- Your instructions -
Report each line of the entries that contains the word "label", copied in full.

Dataset items:
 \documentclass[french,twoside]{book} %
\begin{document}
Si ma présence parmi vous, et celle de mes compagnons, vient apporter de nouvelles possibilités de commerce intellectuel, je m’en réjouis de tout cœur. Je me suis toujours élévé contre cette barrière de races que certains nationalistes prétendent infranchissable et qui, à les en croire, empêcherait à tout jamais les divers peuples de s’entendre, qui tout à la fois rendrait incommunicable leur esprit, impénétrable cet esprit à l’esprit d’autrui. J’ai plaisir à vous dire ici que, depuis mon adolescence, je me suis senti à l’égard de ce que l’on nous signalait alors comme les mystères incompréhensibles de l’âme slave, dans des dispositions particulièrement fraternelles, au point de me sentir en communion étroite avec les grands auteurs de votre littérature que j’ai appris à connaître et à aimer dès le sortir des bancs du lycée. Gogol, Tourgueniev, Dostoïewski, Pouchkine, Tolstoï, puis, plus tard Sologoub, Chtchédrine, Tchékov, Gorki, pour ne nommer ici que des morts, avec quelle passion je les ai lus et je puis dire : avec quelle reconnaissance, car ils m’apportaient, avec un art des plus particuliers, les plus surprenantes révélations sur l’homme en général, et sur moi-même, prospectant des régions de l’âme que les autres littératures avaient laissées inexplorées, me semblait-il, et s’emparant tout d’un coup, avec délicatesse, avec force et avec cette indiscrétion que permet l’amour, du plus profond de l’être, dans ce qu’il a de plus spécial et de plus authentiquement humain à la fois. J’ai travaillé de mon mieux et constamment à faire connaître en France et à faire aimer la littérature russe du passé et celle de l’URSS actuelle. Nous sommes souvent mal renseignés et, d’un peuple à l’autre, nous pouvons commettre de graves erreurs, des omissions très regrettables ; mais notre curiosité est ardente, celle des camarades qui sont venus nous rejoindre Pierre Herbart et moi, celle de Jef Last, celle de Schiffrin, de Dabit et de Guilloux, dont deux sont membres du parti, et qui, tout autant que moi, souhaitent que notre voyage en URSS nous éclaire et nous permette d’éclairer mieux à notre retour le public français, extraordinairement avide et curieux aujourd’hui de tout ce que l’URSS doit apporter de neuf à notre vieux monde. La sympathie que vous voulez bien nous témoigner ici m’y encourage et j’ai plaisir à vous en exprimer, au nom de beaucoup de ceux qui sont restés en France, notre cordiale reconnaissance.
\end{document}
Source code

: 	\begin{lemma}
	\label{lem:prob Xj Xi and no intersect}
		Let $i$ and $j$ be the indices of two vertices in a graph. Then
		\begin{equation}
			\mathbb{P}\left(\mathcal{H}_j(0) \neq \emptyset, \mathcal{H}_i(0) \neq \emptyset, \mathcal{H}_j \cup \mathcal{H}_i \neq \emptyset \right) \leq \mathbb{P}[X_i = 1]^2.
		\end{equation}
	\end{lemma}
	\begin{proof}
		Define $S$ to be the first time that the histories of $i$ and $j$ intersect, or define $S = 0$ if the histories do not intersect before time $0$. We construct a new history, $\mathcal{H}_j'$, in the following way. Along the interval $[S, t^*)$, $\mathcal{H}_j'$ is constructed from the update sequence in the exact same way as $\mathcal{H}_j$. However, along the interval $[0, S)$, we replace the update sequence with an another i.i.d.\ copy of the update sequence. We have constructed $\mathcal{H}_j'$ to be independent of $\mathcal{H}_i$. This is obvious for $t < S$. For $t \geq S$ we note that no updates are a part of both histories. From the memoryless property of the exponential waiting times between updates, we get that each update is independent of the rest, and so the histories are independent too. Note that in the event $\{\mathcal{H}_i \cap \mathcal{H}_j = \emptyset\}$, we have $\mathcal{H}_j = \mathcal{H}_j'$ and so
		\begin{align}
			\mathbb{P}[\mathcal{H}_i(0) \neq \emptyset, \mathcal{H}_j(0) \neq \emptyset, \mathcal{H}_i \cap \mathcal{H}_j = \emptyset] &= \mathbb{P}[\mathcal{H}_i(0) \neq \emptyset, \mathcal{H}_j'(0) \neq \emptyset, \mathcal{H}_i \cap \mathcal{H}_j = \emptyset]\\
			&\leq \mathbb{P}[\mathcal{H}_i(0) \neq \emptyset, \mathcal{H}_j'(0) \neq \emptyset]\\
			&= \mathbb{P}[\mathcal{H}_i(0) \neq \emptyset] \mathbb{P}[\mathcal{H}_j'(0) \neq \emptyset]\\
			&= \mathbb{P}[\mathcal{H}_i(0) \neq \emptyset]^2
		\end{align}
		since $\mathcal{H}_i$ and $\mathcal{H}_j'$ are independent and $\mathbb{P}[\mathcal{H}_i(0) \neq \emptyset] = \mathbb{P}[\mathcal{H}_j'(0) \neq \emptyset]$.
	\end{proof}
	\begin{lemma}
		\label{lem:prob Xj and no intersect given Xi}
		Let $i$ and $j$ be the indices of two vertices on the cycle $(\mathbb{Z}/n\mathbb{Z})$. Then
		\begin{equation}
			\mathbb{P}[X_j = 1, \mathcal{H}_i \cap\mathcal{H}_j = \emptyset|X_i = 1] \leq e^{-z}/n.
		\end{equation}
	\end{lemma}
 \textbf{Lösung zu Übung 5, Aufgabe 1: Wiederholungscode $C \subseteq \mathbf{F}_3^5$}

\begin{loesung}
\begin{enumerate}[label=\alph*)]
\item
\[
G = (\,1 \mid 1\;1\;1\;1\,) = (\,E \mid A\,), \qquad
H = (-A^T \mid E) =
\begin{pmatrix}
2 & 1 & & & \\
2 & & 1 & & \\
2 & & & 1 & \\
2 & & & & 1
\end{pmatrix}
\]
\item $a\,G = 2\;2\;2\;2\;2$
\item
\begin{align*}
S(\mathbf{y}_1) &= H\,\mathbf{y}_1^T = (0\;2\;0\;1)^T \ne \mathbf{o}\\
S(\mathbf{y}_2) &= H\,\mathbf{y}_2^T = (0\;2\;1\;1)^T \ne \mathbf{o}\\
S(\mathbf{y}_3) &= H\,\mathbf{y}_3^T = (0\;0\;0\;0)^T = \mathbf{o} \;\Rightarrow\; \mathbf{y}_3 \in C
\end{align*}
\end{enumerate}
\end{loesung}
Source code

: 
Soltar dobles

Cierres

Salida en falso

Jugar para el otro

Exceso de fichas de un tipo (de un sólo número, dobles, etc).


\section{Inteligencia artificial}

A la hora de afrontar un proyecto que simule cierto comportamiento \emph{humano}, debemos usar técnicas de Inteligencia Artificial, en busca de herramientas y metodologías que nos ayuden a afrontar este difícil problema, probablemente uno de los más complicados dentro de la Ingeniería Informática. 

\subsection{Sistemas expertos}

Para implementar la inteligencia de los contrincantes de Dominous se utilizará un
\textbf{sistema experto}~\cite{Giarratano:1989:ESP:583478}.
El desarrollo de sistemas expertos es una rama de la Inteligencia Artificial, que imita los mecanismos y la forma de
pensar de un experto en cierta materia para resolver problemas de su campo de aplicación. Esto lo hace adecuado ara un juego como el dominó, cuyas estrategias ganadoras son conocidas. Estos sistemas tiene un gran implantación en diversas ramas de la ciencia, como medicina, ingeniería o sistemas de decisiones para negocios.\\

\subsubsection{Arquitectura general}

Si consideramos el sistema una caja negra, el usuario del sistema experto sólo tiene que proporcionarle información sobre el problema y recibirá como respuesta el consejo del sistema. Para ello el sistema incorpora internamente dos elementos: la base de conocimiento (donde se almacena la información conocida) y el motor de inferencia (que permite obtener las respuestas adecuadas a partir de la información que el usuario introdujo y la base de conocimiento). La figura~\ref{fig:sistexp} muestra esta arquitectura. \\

- Response to this exercise -
	\label{lem:prob Xj Xi and no intersect}
		\label{lem:prob Xj and no intersect given Xi}
\begin{enumerate}[label=\alph*)]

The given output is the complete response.